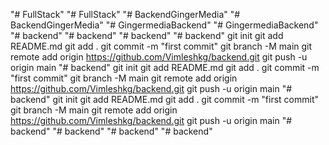 "# FullStack" 
"# FullStack" 
"# BackendGingerMedia" 
"# BackendGingerMedia" 
"# GingermediaBackend" 
"# GingermediaBackend" 
"# backend" 
"# backend" 
"# backend" 
"# backend"  git init git add README.md git add . git commit -m "first commit" git branch -M main git remote add origin https://github.com/Vimleshkg/backend.git git push -u origin main
"# backend"  git init git add README.md git add . git commit -m "first commit" git branch -M main git remote add origin https://github.com/Vimleshkg/backend.git git push -u origin main
"# backend"  git init git add README.md git add . git commit -m "first commit" git branch -M main git remote add origin https://github.com/Vimleshkg/backend.git git push -u origin main
"# backend" 
"# backend" 
"# backend" 
"# backend"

------------------------------------

#### REQUIRED WORK
Each entry above must be repeated word for word, minus its images.

#### RESULT FOR THIS EXERCISE
 "# FullStack" 
"# FullStack" 
"# BackendGingerMedia" 
"# BackendGingerMedia" 
"# GingermediaBackend" 
"# GingermediaBackend" 
"# backend" 
"# backend" 
"# backend" 
"# backend"  git init git add README.md git add . git commit -m "first commit" git branch -M main git remote add origin https://github.com/Vimleshkg/backend.git git push -u origin main
"# backend"  git init git add README.md git add . git commit -m "first commit" git branch -M main git remote add origin https://github.com/Vimleshkg/backend.git git push -u origin main
"# backend"  git init git add README.md git add . git commit -m "first commit" git branch -M main git remote add origin https://github.com/Vimleshkg/backend.git git push -u origin main
"# backend" 
"# backend" 
"# backend" 
"# backend"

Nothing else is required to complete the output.